It's always a little touchy, asking veterans if they want to talk about their wartime experiences. You never want to dredge up bad memories, because you never know what they went through.
On the other hand, it's an appropriate subject for certain holidays, such as Memorial Day or Veterans Day. I really don't know of any better way to honor them than by asking them to share their experiences. They deserve to have people know what they did for us.
Some want to do. Others do not.
I only remember my uncle, who saw some heavy fighting in the Korean War, talking about what he saw once. A couple of the stories he shared were so vivid I still can't get them out of my mind. It's hard telling what he left out. But with all veterans, you never probe, you just let them tell what they want the way they're comfortable telling it.

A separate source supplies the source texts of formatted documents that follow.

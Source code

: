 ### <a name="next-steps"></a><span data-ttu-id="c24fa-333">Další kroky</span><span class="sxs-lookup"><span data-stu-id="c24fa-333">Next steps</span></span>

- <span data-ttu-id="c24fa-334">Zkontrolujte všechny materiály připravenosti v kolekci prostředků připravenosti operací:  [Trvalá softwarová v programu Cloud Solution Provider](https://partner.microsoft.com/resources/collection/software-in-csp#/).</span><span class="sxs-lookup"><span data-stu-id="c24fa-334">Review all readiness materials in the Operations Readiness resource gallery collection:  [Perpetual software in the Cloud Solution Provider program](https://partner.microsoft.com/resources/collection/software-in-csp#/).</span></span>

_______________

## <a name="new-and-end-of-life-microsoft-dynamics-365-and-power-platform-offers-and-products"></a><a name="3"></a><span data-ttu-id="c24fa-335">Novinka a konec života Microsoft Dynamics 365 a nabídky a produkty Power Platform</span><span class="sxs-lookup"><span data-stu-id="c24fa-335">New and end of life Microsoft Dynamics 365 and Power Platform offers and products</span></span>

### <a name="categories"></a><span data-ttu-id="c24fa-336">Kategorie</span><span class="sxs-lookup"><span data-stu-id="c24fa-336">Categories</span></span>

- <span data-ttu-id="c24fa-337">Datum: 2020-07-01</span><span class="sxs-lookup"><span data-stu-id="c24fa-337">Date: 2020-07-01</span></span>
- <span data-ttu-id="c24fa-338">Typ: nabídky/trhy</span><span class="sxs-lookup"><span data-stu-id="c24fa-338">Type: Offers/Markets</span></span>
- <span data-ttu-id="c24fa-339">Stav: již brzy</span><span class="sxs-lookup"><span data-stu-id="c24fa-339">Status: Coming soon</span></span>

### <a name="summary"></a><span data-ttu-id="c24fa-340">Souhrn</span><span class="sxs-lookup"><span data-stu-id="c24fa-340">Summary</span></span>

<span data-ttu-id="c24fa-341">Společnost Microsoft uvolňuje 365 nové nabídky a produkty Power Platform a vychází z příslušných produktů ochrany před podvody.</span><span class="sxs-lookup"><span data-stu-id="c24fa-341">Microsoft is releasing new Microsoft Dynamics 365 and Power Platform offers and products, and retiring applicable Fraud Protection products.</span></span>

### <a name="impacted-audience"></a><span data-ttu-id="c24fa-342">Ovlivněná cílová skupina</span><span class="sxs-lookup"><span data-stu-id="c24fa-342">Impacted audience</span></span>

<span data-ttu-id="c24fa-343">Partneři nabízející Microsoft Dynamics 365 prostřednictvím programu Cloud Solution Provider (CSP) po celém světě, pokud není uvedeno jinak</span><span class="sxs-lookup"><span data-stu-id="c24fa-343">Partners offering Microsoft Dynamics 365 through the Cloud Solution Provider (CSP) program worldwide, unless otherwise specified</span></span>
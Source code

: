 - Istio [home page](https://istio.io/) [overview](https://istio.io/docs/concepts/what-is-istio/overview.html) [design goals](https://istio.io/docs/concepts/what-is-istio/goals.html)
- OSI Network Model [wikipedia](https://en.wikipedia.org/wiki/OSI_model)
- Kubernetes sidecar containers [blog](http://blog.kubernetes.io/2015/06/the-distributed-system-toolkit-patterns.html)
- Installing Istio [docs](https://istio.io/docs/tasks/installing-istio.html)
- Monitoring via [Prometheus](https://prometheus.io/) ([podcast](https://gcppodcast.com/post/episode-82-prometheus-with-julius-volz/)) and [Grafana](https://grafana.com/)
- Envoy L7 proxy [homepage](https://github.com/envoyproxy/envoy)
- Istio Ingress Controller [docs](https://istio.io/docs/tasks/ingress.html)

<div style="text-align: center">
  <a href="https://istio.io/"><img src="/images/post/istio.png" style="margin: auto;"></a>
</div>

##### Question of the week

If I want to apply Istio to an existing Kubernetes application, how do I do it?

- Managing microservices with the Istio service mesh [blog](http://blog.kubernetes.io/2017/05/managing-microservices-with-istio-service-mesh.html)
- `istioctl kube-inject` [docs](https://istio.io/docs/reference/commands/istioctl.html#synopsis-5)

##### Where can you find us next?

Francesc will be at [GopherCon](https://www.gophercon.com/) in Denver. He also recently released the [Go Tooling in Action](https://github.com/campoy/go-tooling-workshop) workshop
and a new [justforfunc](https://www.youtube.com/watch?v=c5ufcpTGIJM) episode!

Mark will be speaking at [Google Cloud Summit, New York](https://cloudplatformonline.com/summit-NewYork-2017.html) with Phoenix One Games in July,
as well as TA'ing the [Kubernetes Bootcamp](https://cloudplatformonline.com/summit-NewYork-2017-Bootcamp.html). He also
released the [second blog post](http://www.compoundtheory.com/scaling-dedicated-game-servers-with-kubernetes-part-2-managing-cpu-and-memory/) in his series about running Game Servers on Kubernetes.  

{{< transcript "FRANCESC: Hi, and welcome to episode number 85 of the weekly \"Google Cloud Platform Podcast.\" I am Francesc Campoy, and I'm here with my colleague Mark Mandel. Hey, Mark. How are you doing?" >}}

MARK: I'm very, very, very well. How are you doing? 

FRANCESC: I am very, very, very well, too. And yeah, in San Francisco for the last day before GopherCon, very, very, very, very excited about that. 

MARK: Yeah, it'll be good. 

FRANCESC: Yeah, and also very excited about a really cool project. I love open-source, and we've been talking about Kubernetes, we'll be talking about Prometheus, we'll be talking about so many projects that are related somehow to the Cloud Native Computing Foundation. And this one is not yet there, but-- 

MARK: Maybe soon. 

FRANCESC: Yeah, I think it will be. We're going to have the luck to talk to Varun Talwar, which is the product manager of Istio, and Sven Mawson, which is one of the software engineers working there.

My father, who served in the Navy during World War II, seldom talked about any of the action he went through. He did like to talk about a typhoon they went through, and how they had to tie lines around each other to avoid being blown off their ship; how their beer was always so hot they could barely drink it; and the wild celebration that took place at sea when the Japanese surrendered to end the war. He told me all the guns were fired off in a tremendous barrage at night, lighting up the Pacific Ocean.
I'm not sure, but that may be why he liked Fourth of July fireworks so well.
DeKalb County historian Sue Breese told me the same thing about her father, who was a sergeant during World War II. The only thing he told his children, she said, was that he made doughnuts during the war.
Last week, I was fortunate to talk to a group of World War II veterans who were willing to share some of their experiences. Some of the stories were more dramatic than others, but all of them were interesting.
Clifford Johnson, for instance, spent his entire time in the service supervising food sanitation in Wisconsin. While it wasn't the most exciting service, it was still a necessary task that he served as a duty to his country. At 98, he was the oldest veteran I talked to.
Fayann Horton Stone, 84, wrote down some of her thoughts and experiences as a corporal in the Junior Auxiliary of the Army Air Corps, known as the Civil Air Patrol. Among her many duties was to guard local airports, help new recruits experience flying, teach enemy plane spotting and "any other details that youth could do in the absence of men."
Her father was an air raid warden, often patrolling the darkened streets of their hometown at night to make sure everyone was obeying blackout ordinances. That made sense, since she lived in the state of Washington, the closest state to the Aleutian Islands, which the Japanese held. I've often wondered why it was necessary to have blackouts in this area, so far from either ocean.
Perhaps the most moving experience Stone wrote about was the sudden disappearance of local Japanese families, their houses and businesses boarded up, as they were escorted to internment camps. Since Japanese-Americans had done most of the harvesting on fruit and vegetable farms, local high school children had to be recruited to take their places.
Stone has written two books. Another veteran I talked to, Robert LaConto, is also writing a book, on his experiences flying bomber missions in China.
One veteran, after reluctantly sharing some wartime stories, had a change of heart and asked not to be included in my story. Out of respect, I agreed.
That's another way, maybe even a better way, to honor them.